I remember playing the game with a partner where you each take turns being blindfolded.  The person leading had to talk the blindfolded friend through a walk outside, letting them know when to step up or down, move to the right or left, etc.  I worried I would get paired up with a jokester who would lead me into a patch of poison ivy or laugh hysterically as I fell down a set of stairs.  Fortunately, neither of those things ever happened (while I was blindfolded, anyway). 

We need to pick the people we follow and spend time with very carefully.  I felt comfortable trusting my friend as a spiritual companion, because she is a life-long learner, humble enough to know she doesn’t know everything and is still growing in the faith herself.  Her active prayer life, dedication to family and friends, and love of books made me feel that I could trust her. 

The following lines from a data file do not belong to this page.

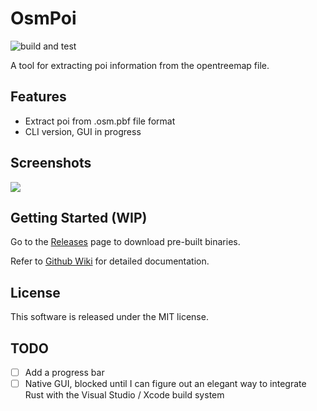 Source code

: # OsmPoi

![build and test](https://github.com/xubaiw/osmpoi/workflows/build%20and%20test/badge.svg)

A tool for extracting poi information from the opentreemap file.

## Features

- Extract poi from .osm.pbf file format
- CLI version, GUI in progress

## Screenshots

<picture>
<source 
srcset="https://github.com/xubaiw/osmpoi/blob/main/images/screenshot-mac-dark.png?raw=true"
media="(prefers-color-scheme: dark)"
/>
<source
srcset="https://github.com/xubaiw/osmpoi/blob/main/images/screenshot-mac.png?raw=true"
media="(prefers-color-scheme: light)"
/>
<img src="https://github.com/xubaiw/osmpoi/blob/main/images/screenshot-mac.png?raw=true" loading="lazy" />
</picture>

## Getting Started (WIP)

Go to the [Releases](https://github.com/xubaiw/osmpoi/releases) page to download pre-built binaries.

Refer to [Github Wiki](https://github.com/xubaiw/osmpoi/wiki) for detailed documentation.

## License

This software is released under the MIT license.

## TODO
- [ ] Add a progress bar
- [ ] Native GUI, blocked until I can figure out an elegant way to integrate Rust with the Visual Studio / Xcode build system
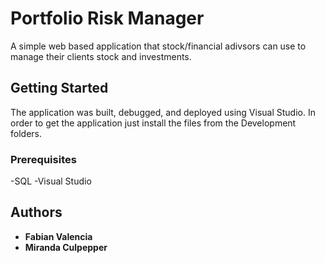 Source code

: # Portfolio Risk Manager

A simple web based application that stock/financial adivsors can use to manage
their clients stock and investments. 

## Getting Started

The application was built, debugged, and deployed using Visual Studio. 
In order to get the application just install the files from the Development folders.

### Prerequisites

-SQL 
-Visual Studio

## Authors

* **Fabian Valencia** 
* **Miranda Culpepper** 


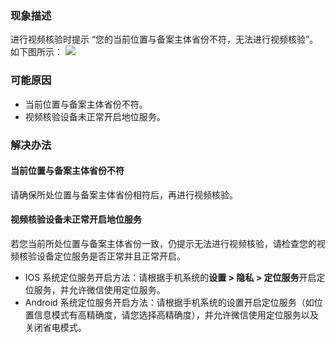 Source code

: ### 现象描述
进行视频核验时提示 “您的当前位置与备案主体省份不符，无法进行视频核验”。如下图所示：
![](https://qcloudimg.tencent-cloud.cn/raw/063f0de1e43b2d37510cb0d433355041.png)

### 可能原因
- 当前位置与备案主体省份不符。
- 视频核验设备未正常开启地位服务。


### 解决办法
#### 当前位置与备案主体省份不符
请确保所处位置与备案主体省份相符后，再进行视频核验。

#### 视频核验设备未正常开启地位服务
若您当前所处位置与备案主体省份一致，仍提示无法进行视频核验，请检查您的视频核验设备定位服务是否正常并且正常开启。
- IOS 系统定位服务开启方法：请根据手机系统的**设置 > 隐私 > 定位服务**开启定位服务，并允许微信使用定位服务。
- Android 系统定位服务开启方法：请根据手机系统的设置开启定位服务（如位置信息模式有高精确度，请您选择高精确度），并允许微信使用定位服务以及关闭省电模式。
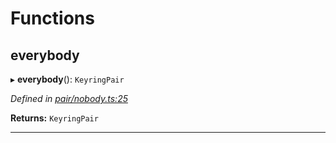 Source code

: 

# Functions

<a id="everybody"></a>

##  everybody

▸ **everybody**(): `KeyringPair`

*Defined in [pair/nobody.ts:25](https://github.com/polkadot-js/common/blob/0ddac0a/packages/keyring/src/pair/nobody.ts#L25)*

**Returns:** `KeyringPair`

___


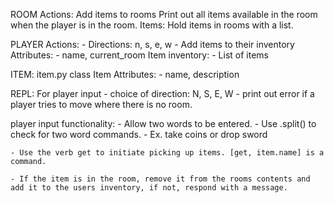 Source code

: ROOM
	Actions: 
		Add items to rooms
		Print out all items available in the room when the player is in the room. 
	Items:
		Hold items in rooms with a list. 


PLAYER
	Actions:
		- Directions: n, s, e, w
		- Add items to their inventory
	Attributes: 
		- name, current_room
	Item inventory: 
		- List of items
	

ITEM: item.py
	class Item
	Attributes: 
		- name, description


REPL: For player input 
	- choice of direction: N, S, E, W
	- print out error if a player tries to move where there is no room. 


player input functionality: 
	- Allow two words to be entered. 
	- Use .split() to check for two word commands. 
		- Ex. take coins or drop sword

	- Use the verb get to initiate picking up items. [get, item.name] is a command. 

	- If the item is in the room, remove it from the rooms contents and add it to the users inventory, if not, respond with a message. 
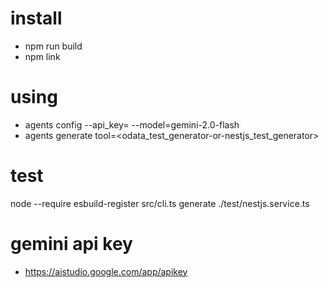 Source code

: # install
- npm run build 
- npm link

# using
- agents config --api_key=<api-key> --model=gemini-2.0-flash
- agents generate <file> tool=<odata_test_generator-or-nestjs_test_generator>

# test
node --require esbuild-register src/cli.ts generate ./test/nestjs.service.ts

# gemini api key
- https://aistudio.google.com/app/apikey  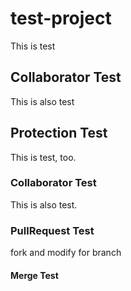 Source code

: # test-project
This is test
## Collaborator Test
This is also test

## Protection Test
This is test, too.
### Collaborator Test
This is also test.
### PullRequest Test
fork and modify for branch
#### Merge Test
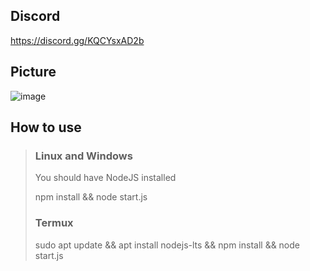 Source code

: ## Discord
https://discord.gg/KQCYsxAD2b

## Picture
![image](https://user-images.githubusercontent.com/97077459/159224877-ab364ae4-cdf2-4424-9ac4-49a9315badb5.png)

## How to use
> ### **Linux and Windows**
>
> You should have NodeJS installed
>
> npm install && node start.js
>
> ### **Termux**
>
> sudo apt update && apt install nodejs-lts && npm install && node start.js
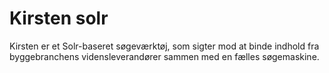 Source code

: Kirsten solr
====

Kirsten er et Solr-baseret søgeværktøj, som sigter mod at binde indhold fra byggebranchens vidensleverandører sammen med en fælles søgemaskine.
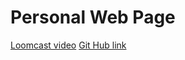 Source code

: Personal Web Page
=====
[Loomcast video](https://www.loom.com/share/13f04fa0cc834959804023efd6d46e05?sid=808aa6e5-1929-4063-b66b-4f5355f41d19)
[Git Hub link](https://github.com/Neon26/personal-website) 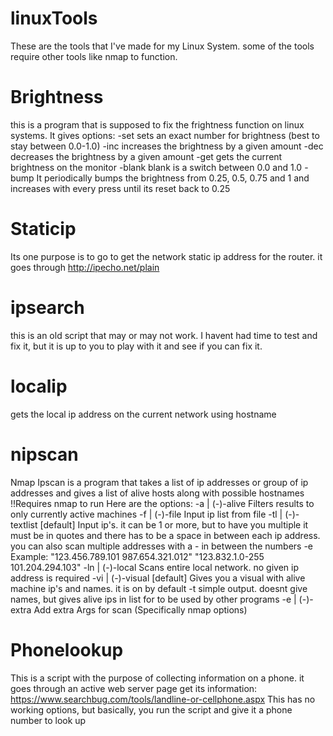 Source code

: # linuxTools
These are the tools that I've made for my Linux System. some of the tools require other tools like nmap to function.

# Brightness
this is a program that is supposed to fix the frightness function on linux systems. It gives options:
-set		sets an exact number for brightness (best to stay between 0.0-1.0)
-inc		increases the brightness by a given amount
-dec		decreases the brightness by a given amount
-get		gets the current brightness on the monitor
-blank	blank is a switch between 0.0 and 1.0
-bump		It periodically bumps the brightness from 0.25, 0.5, 0.75 and 1 and increases with every press until its reset back to 0.25

# Staticip
Its one purpose is to go to get the network static ip address for the router.
it goes through http://ipecho.net/plain

# ipsearch
this is an old script that may or may not work. I havent had time to test and fix it, but it is up to you to play with it and see if you can fix it.

# localip
gets the local ip address on the current network using hostname

# nipscan
Nmap Ipscan is a program that takes a list of ip addresses or group of ip addresses and gives a list of alive hosts along with possible hostnames
!!Requires nmap to run
Here are the options:
-a | (-)-alive			Filters results to only currently active machines
-f | (-)-file			Input ip list from file
-tl | (-)-textlist [default]	Input ip's. it can be 1 or more, but to have you multiple it must be in quotes and there has to be a space in between each ip address. you can also scan multiple addresses with a - in between the numbers
-e 				Example: "123.456.789.101 987.654.321.012" "123.832.1.0-255 101.204.294.103"
-ln | (-)-local			Scans entire local network. no given ip address is required
-vi | (-)-visual [default]	Gives you a visual with alive machine ip's and names. it is on by default
-t				simple output. doesnt give names, but gives alive ips in list for to be used by other programs
-e | (-)-extra			Add extra Args for scan (Specifically nmap options)

# Phonelookup
This is a script with the purpose of collecting information on a phone.
it goes through an active web server page get its information: https://www.searchbug.com/tools/landline-or-cellphone.aspx
This has no working options, but basically, you run the script and give it a phone number to look up
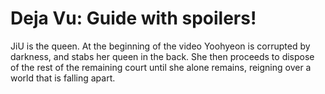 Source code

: # Deja Vu: Guide with spoilers!

JiU is the queen. At the beginning of the video Yoohyeon is corrupted by darkness,
and stabs her queen in the back.  She then proceeds to dispose of the rest of the
remaining court until she alone remains, reigning over a world that is falling apart.
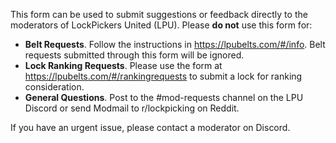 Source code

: This form can be used to submit suggestions or feedback directly to the moderators of LockPickers United (LPU).  Please **do not** use this form for:

- **Belt Requests**. Follow the instructions in https://lpubelts.com/#/info. Belt requests submitted through this form will be ignored.
- **Lock Ranking Requests**. Please use the form at https://lpubelts.com/#/rankingrequests to submit a lock for ranking consideration.
- **General Questions**. Post to the #mod-requests channel on the LPU Discord or send Modmail to r/lockpicking on Reddit.

If you have an urgent issue, please contact a moderator on Discord.
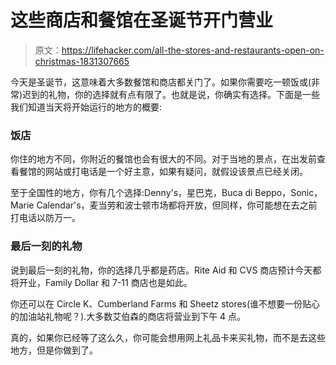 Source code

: # 这些商店和餐馆在圣诞节开门营业

> 原文：<https://lifehacker.com/all-the-stores-and-restaurants-open-on-christmas-1831307665>

今天是圣诞节，这意味着大多数餐馆和商店都关门了。如果你需要吃一顿饭或(非常)迟到的礼物，你的选择就有点有限了。也就是说，你确实有选择。下面是一些我们知道当天将开始运行的地方的概要:



### 饭店

你住的地方不同，你附近的餐馆也会有很大的不同。对于当地的景点，在出发前查看餐馆的网站或打电话是一个好主意，如果有疑问，就假设该景点已经关闭。

至于全国性的地方，你有几个选择:Denny's，星巴克，Buca di Beppo，Sonic，Marie Calendar's，麦当劳和波士顿市场都将开放，但同样，你可能想在去之前打电话以防万一。

### 最后一刻的礼物

说到最后一刻的礼物，你的选择几乎都是药店。Rite Aid 和 CVS 商店预计今天都将开业，Family Dollar 和 7-11 商店也是如此。

你还可以在 Circle K、Cumberland Farms 和 Sheetz stores(谁不想要一份贴心的加油站礼物呢？).大多数艾伯森的商店将营业到下午 4 点。

真的，如果你已经等了这么久，你可能会想用网上礼品卡来买礼物，而不是去这些地方，但是你做到了。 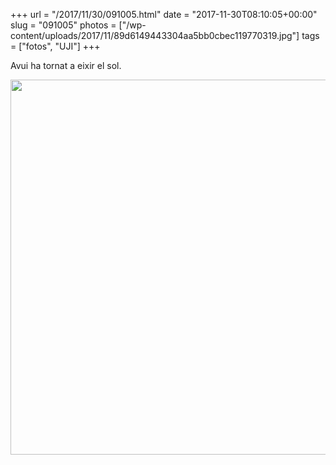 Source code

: +++
url = "/2017/11/30/091005.html"
date = "2017-11-30T08:10:05+00:00"
slug = "091005"
photos = ["/wp-content/uploads/2017/11/89d6149443304aa5bb0cbec119770319.jpg"]
tags = ["fotos", "UJI"]
+++

Avui ha tornat a eixir el sol.

<img src="/wp-content/uploads/2017/11/89d6149443304aa5bb0cbec119770319.jpg" width="600" height="600" />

During my time meeting with her, she recommended a number of fabulous books for me to read that enhanced my spiritual journey and faith walk.  One she hesitated to recommend to me because she is friends with the author.  She feared I might suspect she was more interested in plugging her friend’s book than suggesting I read something that would really speak to where I was at that time.  She was wrong.  I knew I could trust her book recommendations would be authentic and honest.

Sabbath Presence is a beautifully written book based on the theme that was chosen for my Cursillo weekend “Be Still and Know.”  I am someone who always feels like I should be doing something.  I have often had to fight against the notion that my worth comes from what I have done or am doing rather than from God, who created me (and each one of us) in His image of love

This book changed my life.  It’s one of the very few books I read twice in a row, soaking up the wisdom and allowing it to sink in.  My first time through, I skimmed over the reflection questions, but I didn’t spend a lot of time with them.  My second time through, I took quiet time to journal and really meditate on each of the questions. 

I can’t think of a more perfect book for me to have read at that time. It’s very unlikely I would have come across it if not for a blind woman I saw for spiritual direction.  True sight into the soul is in the heart of those open to the Holy Spirit.  

Prayer: Lord, please help us become more open to the promptings of the Holy Spirit moving in and through us.  Guide us to a deeper awareness of and appreciation for Your Presence in others as well as ourselves.  Show us how to see beyond appearances to what truly matters and is of eternal value.  Give us the courage to face our own blind spots, accept Your forgiveness, and mercy.  Amen.

Questions for Reflection, Discussion, or Journaling: What do we block out or miss when we get caught up in appearances?  Have we ever judged incorrectly because we have made assumptions based on the way a person or situation looks?  How likely are we to ask questions and really listen to: a friend, a spouse, a child, a co-worker, God, or even our own inner voice of wisdom?  What can we do to become better listeners?